Reputation: 564
I am running a model using tidymodels
, where split the data by group and run regressions on each individual dataframe. This works well. However, now I also need to bootstrap my results. I'm not sure how to build this into my existing code.
My original code looks something like this:
library(dplyr)
year <- rep(2014:2018, length.out=10000)
group <- sample(c(0,1,2,3,4,5,6), replace=TRUE, size=10000)
value <- sample(10000, replace=T)
female <- sample(c(0,1), replace=TRUE, size=10000)

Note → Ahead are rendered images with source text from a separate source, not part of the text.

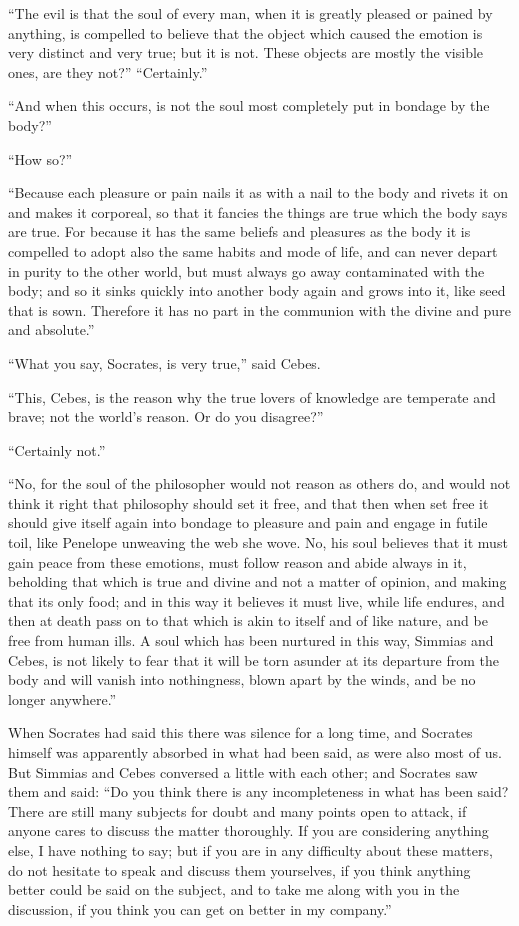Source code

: \documentclass[letterpaper,12pt]{article}
\newcommand{\stephpag}[1]{\marginnote{\small\itshape\fontfamily{ppl}\selectfont #1}}
\begin{document}
\begin{drama}
``The evil is that the soul of every man, when it is greatly pleased or pained by anything, is compelled to believe that the object which caused the emotion is very distinct and very true; but it is not. These objects are mostly the visible ones, are they not?'' \stephpag{d} ``Certainly.''
 
``And when this occurs, is not the soul most completely put in bondage by the body?''
 
``How so?''
 
``Because each pleasure or pain nails it as with a nail to the body and rivets it on and makes it corporeal, so that it fancies the things are true which the body says are true. For because it has the same beliefs and pleasures as the body it is compelled to adopt also the same habits and mode of life, and can never depart in purity to the other world, but must always go away contaminated with the body; and so it sinks quickly into another body again and grows into it, \stephpag{e} like seed that is sown. Therefore it has no part in the communion with the divine and pure and absolute.''
 
``What you say, Socrates, is very true,'' said Cebes.
 
``This, Cebes, is the reason why the true lovers of knowledge are temperate and brave; not the world's reason. \stephpag{84 a} Or do you disagree?''
 
``Certainly not.''
 
``No, for the soul of the philosopher would not reason as others do, and would not think it right that philosophy should set it free, and that then when set free it should give itself again into bondage to pleasure and pain and engage in futile toil, like Penelope unweaving the web she wove. No, his soul believes that it must gain peace from these emotions, must follow reason and abide always in it, beholding that which is true and divine and not a matter of opinion, and making that its only food; \stephpag{b} and in this way it believes it must live, while life endures, and then at death pass on to that which is akin to itself and of like nature, and be free from human ills. A soul which has been nurtured in this way, Simmias and Cebes, is not likely to fear that it will be torn asunder at its departure from the body and will vanish into nothingness, blown apart by the winds, and be no longer anywhere.''
 
When Socrates had said this there was silence \stephpag{c} for a long time, and Socrates himself was apparently absorbed in what had been said, as were also most of us. But Simmias and Cebes conversed a little with each other; and Socrates saw them and said: ``Do you think there is any incompleteness in what has been said? There are still many subjects for doubt and many points open to attack, if anyone cares to discuss the matter thoroughly. If you are considering anything else, I have nothing to say; but if you are in any difficulty about these matters, do not hesitate \stephpag{d} to speak and discuss them yourselves, if you think anything better could be said on the subject, and to take me along with you in the discussion, if you think you can get on better in my company.''
 

\end{drama}
\end{document}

smoker <- sample(c(0,1), replace=TRUE, size=10000)
dta <- data.frame(year=year, group=group, value=value, female=female, smoker=smoker)

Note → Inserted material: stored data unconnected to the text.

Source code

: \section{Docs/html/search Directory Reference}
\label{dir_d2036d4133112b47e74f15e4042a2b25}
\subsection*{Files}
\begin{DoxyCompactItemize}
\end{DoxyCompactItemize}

# cut the dataset into list
table_list <- dta %>%
group_by(year, group) %>%
group_split()
# fit model per subgroup
model_list <- lapply(table_list, function(x) glm(smoker ~ female, data=x,
family=binomial(link="probit")))
# predict
pred_list <- lapply(model_list, function(x) predict.glm(x, type = "response"))
I would like to bootstrap with replacement to obtain the bootstrapped predicted values. My gut feeling is that I should split the dataset further by creating random samples when I create the table_list. But how exactly do I do that?
Thanks for your help.
Upvotes: 0
Views: 370
Reputation: 11623
This is fairly complex, with the grouping and the bootstrapping, so I would probably approach it like this, using map()
two layers deep:
library(tidyverse)
library(tidymodels)
#> Registered S3 method overwritten by 'tune':
#> method from
#> required_pkgs.model_spec parsnip
year <- rep(2014:2018, length.out=10000)
group <- sample(c(0,1,2,3,4,5,6), replace=TRUE, size=10000)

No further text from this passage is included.